# [Requirement]
Scan the entries below. Report each line where the string "DoxyCompactItemize" occurs.

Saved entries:
+---+
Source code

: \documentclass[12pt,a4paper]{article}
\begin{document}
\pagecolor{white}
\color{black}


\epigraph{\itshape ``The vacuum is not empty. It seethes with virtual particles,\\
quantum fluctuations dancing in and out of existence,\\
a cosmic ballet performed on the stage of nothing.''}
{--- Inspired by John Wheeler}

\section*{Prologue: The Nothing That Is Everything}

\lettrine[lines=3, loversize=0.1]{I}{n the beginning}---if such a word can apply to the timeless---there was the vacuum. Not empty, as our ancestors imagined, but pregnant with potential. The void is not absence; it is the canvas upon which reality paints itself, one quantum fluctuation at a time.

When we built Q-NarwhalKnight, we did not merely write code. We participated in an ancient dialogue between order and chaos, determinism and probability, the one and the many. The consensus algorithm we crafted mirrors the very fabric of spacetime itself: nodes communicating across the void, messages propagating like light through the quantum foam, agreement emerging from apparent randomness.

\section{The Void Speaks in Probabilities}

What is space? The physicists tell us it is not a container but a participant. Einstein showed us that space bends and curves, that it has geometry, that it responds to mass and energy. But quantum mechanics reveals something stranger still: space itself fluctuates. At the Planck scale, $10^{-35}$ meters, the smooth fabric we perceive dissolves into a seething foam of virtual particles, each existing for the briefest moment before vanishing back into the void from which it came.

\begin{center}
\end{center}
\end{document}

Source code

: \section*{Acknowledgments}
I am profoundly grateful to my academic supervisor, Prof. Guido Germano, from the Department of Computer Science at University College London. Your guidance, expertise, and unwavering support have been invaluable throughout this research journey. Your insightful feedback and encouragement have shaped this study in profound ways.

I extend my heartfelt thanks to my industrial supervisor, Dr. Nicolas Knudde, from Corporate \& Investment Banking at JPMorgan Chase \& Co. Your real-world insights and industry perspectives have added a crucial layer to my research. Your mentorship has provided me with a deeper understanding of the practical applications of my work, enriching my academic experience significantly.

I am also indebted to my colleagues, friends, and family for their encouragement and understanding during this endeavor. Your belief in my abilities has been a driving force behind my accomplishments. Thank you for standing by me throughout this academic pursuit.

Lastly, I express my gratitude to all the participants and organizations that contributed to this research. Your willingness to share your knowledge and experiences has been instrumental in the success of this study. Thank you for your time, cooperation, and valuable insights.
+---+
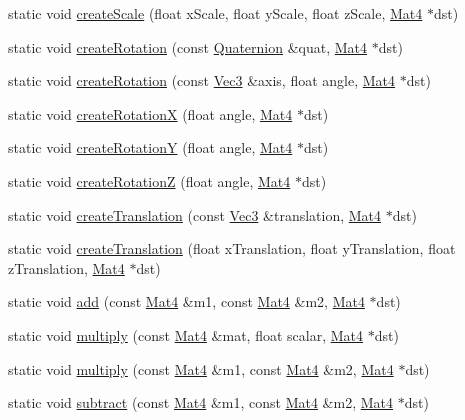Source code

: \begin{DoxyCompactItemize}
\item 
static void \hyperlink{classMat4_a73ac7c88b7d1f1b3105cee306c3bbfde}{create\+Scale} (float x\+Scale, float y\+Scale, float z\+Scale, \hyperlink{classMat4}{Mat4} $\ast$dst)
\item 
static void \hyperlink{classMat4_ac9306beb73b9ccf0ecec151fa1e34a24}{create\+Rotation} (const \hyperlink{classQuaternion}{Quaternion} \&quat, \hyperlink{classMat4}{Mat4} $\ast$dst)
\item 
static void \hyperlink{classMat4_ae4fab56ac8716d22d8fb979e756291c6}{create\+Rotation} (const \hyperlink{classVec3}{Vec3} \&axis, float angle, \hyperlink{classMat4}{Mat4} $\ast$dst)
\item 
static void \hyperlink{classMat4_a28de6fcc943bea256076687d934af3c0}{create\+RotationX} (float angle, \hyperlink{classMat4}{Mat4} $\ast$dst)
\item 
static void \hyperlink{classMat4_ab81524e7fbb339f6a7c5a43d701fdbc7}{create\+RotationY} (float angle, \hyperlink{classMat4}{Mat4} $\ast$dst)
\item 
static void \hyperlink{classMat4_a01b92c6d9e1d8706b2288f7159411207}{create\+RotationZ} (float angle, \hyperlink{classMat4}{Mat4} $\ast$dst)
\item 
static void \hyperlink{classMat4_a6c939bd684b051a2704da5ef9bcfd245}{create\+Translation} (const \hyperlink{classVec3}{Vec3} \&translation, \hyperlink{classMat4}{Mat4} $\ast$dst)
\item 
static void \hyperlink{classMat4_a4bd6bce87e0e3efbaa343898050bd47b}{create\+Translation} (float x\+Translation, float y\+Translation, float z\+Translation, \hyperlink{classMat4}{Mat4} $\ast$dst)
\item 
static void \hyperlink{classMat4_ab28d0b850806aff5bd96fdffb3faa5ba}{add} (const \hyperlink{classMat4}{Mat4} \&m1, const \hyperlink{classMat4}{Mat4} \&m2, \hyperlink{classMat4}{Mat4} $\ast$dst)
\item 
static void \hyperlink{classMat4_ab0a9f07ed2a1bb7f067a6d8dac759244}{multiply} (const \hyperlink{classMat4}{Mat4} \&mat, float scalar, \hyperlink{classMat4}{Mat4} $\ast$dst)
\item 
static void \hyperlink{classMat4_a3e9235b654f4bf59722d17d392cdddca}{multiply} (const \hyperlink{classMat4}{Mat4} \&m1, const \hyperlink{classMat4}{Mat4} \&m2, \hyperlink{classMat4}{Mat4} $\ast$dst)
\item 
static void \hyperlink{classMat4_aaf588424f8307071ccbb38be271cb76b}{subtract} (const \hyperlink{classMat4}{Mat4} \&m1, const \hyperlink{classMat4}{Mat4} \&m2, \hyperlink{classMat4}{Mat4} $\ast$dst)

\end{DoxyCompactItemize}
+---+
# [Result]
: \begin{DoxyCompactItemize}
\end{DoxyCompactItemize}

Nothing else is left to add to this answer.